Nice, thanks for compiling this into a useful example!

zib · August 12, 2020, 4:20pm

Thank you for the explanation. Is it the same reason why I couldn’t move (delete and reuse for insertion) Y.XmlElement? What’s your suggested approach (as recreating the the whole sub-tree is quite a lot of work)?

  const doc = new Y.Doc();
  const body = doc.getXmlFragment('body');
  const p = new Y.XmlElement("p");
  body.insert(0, [p]);
  body.delete(0, 1);
  body.insert(0, [p]); // TypeError: content is null

dmonad · August 12, 2020, 4:58pm

Deleting an element and then inserting it somewhere else would also be a move operation. Implementing moves is not trivial and has a lot of consequences.

As soon as you delete a type, all children are also deleted. The advantage is that children can be removed from the document. So even if Yjs would support moving operations, you shouldn’t delete them beforehand.
The content of a deleted type is empty.
What happens when two users move the same Y.Type at the same time?
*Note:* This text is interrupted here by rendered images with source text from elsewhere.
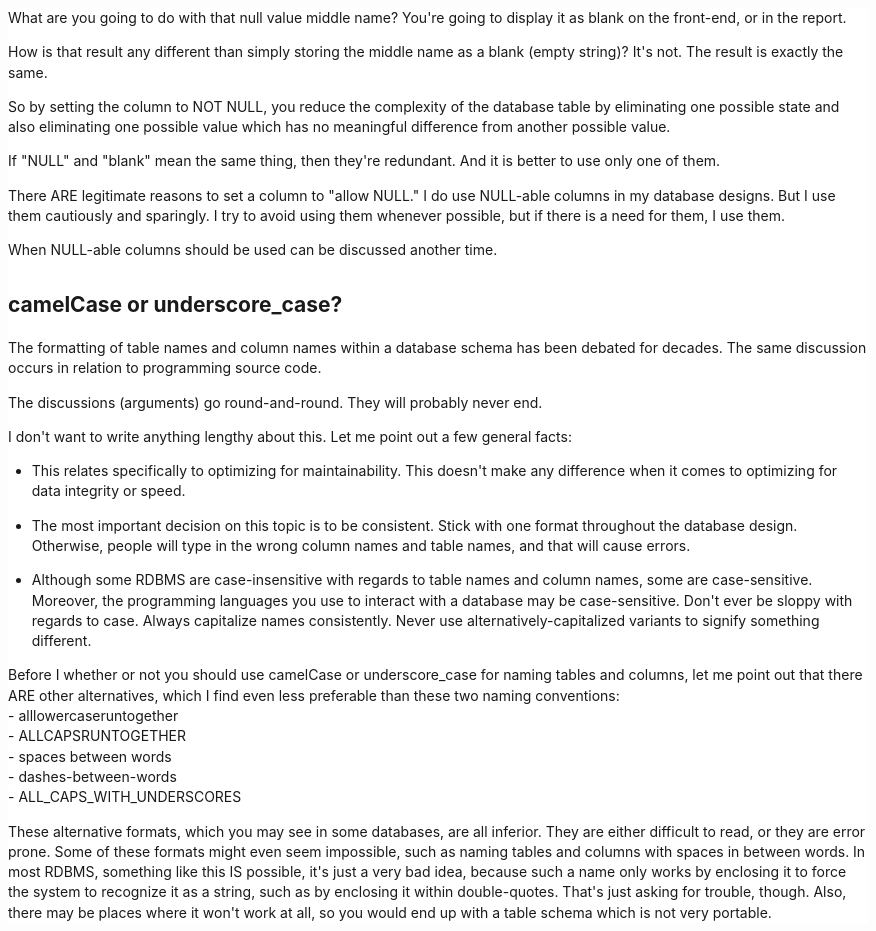 What are you going to do with that null value middle name? You're going to
display it as blank on the front-end, or in the report.

How is that result any different than simply storing the middle name as a blank
(empty string)? It's not. The result is exactly the same.

So by setting the column to NOT NULL, you reduce the complexity of the database
table by eliminating one possible state and also eliminating one possible value
which has no meaningful difference from another possible value.

If "NULL" and "blank" mean the same thing, then they're redundant. And it is
better to use only one of them.

There ARE legitimate reasons to set a column to "allow NULL." I do use NULL-able
columns in my database designs. But I use them cautiously and sparingly. I try
to avoid using them whenever possible, but if there is a need for them, I use
them.

When NULL-able columns should be used can be discussed another time.

## camelCase or underscore_case?

The formatting of table names and column names within a database schema has been
debated for decades. The same discussion occurs in relation to programming
source code.

The discussions (arguments) go round-and-round. They will probably never end.

I don't want to write anything lengthy about this. Let me point out a few
general facts:

- This relates specifically to optimizing for maintainability. This doesn't make
  any difference when it comes to optimizing for data integrity or speed.

- The most important decision on this topic is to be consistent. Stick with one
  format throughout the database design. Otherwise, people will type in the
  wrong column names and table names, and that will cause errors.

- Although some RDBMS are case-insensitive with regards to table names and
  column names, some are case-sensitive. Moreover, the programming languages you
  use to interact with a database may be case-sensitive. Don't ever be sloppy
  with regards to case. Always capitalize names consistently. Never use
  alternatively-capitalized variants to signify something different.

Before I whether or not you should use camelCase or underscore_case for naming
tables and columns, let me point out that there ARE other alternatives, which I
find even less preferable than these two naming conventions: <br />-
alllowercaseruntogether <br />- ALLCAPSRUNTOGETHER <br />- spaces between words
<br />- dashes-between-words <br />- ALL_CAPS_WITH_UNDERSCORES

These alternative formats, which you may see in some databases, are all
inferior. They are either difficult to read, or they are error prone. Some of
these formats might even seem impossible, such as naming tables and columns with
spaces in between words. In most RDBMS, something like this IS possible, it's
just a very bad idea, because such a name only works by enclosing it to force
the system to recognize it as a string, such as by enclosing it within
double-quotes. That's just asking for trouble, though. Also, there may be places
where it won't work at all, so you would end up with a table schema which is not
very portable.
The best approach is to copy the type before you insert it somewhere else. You might duplicate content if two users move an element at the same time. If that is unacceptable, you can implement one of the move approaches we discussed above. Although, duplicating content through concurrent moves could also be seen as an advantage (assume two users move a paragraph and modify it a bit. In most versioning systems you would expect that you can see both versions).

marbemac · September 22, 2020, 3:16pm

Yeah however when talking about tree structures, copying approach comes with a significant disadvantage. With copy approach any in flight edits by other users to children of the original tree will be lost - e.g. if I drag a folder full of files to re-parent it under a separate folder, and user two is renaming one of the child files in the folder tree, the rename might be lost right?

Just making sure I understand correctly .

dmonad · September 22, 2020, 5:15pm

Move semantics have a lot of trade-offs. Performance vs semantics. Complicated semantic vs simple semantic. Your kind of move semantics will also introduce new semantic issues. What is the expected outcome when two users move the same paragraph and then modify it - adjust it to the surrounding context?

Move semantics are essentially useless in collaborative text editing scenarios because they will never be able to catch the intention of the user.

What does it matter anyway when documents sync within milliseconds?

For offline editing you need to display the differences anyway so that the user can manually merge conflicts.

For folder structures you can already implement move semantics as explained above. I’m not saying that Yjs will never support move. With some research I’d like to support a generic move eventually.